Common symptoms include feeding intolerance, abdominal distension, vomiting, bloody stools, lethargy, temperature instability, apnea, and abdominal tenderness. Severe cases may show abdominal wall discoloration and signs of shock.
Diagnosis is based on clinical findings and imaging. Abdominal X-ray may show pneumatosis intestinalis, portal venous gas, dilated bowel loops, or pneumoperitoneum if perforation occurs.
Management includes stopping enteral feeds, nasogastric decompression, intravenous fluids, broad-spectrum antibiotics, and supportive care. Surgical intervention is required if intestinal perforation or severe necrosis occurs.

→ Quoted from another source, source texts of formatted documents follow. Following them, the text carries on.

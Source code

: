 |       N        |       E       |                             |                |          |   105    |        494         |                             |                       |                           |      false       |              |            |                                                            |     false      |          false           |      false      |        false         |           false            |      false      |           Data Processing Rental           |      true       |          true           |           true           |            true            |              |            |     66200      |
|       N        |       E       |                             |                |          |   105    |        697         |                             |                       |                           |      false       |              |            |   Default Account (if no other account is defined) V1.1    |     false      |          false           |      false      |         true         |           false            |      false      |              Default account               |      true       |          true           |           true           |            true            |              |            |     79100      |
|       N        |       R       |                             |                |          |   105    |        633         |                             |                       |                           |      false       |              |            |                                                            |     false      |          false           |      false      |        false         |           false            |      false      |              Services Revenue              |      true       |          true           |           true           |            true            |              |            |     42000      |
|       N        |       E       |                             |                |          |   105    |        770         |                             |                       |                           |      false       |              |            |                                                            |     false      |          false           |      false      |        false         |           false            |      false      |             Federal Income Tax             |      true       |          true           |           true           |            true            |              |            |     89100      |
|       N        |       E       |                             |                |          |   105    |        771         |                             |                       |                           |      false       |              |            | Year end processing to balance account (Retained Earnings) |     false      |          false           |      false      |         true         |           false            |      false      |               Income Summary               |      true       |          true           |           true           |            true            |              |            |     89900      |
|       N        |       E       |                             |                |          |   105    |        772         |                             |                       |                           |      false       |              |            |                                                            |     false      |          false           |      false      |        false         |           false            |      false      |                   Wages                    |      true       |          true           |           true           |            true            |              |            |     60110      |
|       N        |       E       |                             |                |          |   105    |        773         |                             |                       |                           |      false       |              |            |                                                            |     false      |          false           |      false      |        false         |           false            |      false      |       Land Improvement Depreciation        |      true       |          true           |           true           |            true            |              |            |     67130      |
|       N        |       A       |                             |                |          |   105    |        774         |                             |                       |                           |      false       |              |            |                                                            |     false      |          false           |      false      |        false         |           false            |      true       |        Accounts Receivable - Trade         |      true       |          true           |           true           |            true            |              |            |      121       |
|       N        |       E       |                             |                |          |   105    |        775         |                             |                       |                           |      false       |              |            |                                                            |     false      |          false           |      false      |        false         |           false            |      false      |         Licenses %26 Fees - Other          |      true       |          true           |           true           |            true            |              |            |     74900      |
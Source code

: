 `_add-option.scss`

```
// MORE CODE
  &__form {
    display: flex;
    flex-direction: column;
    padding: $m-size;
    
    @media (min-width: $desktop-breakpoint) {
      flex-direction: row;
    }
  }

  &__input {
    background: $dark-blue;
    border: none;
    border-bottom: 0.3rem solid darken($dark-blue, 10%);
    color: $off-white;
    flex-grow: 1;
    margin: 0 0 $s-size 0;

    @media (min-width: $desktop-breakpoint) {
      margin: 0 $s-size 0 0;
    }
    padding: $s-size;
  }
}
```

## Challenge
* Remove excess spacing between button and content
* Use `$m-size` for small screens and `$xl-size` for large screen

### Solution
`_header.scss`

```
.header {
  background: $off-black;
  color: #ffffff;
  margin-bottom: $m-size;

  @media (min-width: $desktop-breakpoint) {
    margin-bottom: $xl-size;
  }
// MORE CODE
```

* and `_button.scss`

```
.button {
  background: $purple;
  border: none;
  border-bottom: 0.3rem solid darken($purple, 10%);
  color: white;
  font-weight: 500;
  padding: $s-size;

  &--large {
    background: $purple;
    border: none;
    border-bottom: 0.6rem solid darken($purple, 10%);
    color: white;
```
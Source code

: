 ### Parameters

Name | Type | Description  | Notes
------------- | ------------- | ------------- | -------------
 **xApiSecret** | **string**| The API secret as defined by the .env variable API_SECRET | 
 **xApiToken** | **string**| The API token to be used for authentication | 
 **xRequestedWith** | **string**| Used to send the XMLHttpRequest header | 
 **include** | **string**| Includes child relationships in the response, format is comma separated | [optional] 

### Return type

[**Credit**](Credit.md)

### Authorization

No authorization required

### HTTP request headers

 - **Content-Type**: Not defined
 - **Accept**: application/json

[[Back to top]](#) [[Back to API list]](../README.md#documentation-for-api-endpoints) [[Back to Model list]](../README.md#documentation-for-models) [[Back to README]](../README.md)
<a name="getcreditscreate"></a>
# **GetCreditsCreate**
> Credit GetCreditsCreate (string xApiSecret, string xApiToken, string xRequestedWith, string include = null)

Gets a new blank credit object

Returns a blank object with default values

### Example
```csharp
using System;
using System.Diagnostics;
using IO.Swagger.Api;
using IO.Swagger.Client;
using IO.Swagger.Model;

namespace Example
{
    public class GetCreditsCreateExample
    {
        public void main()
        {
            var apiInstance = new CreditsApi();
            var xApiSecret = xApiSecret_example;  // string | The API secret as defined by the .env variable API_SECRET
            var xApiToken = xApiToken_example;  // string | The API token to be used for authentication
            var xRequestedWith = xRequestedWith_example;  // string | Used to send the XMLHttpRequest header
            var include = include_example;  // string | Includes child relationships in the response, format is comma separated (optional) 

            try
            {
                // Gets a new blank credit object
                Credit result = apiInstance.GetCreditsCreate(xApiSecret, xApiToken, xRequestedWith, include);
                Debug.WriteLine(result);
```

Neonatal sepsis is a systemic infection occurring in infants within the first 28 days of life. It is caused by bacteria, viruses, or fungi entering the bloodstream and leading to systemic inflammatory response and organ dysfunction.
Early-onset neonatal sepsis occurs within the first 72 hours of life and is usually transmitted from the mother during delivery. Late-onset sepsis occurs after 72 hours and is commonly acquired from the hospital environment or community.
Common organisms include Group B Streptococcus, Escherichia coli, Listeria monocytogenes, Staphylococcus aureus, Klebsiella species, Pseudomonas, and Candida species in fungal infections.
Symptoms are often nonspecific and include poor feeding, lethargy, irritability, temperature instability, respiratory distress, apnea, vomiting, abdominal distension, seizures, and hypotension.
Treatment includes immediate supportive care, intravenous fluids, oxygen support if required, and early administration of broad-spectrum antibiotics such as ampicillin with gentamicin while awaiting culture results.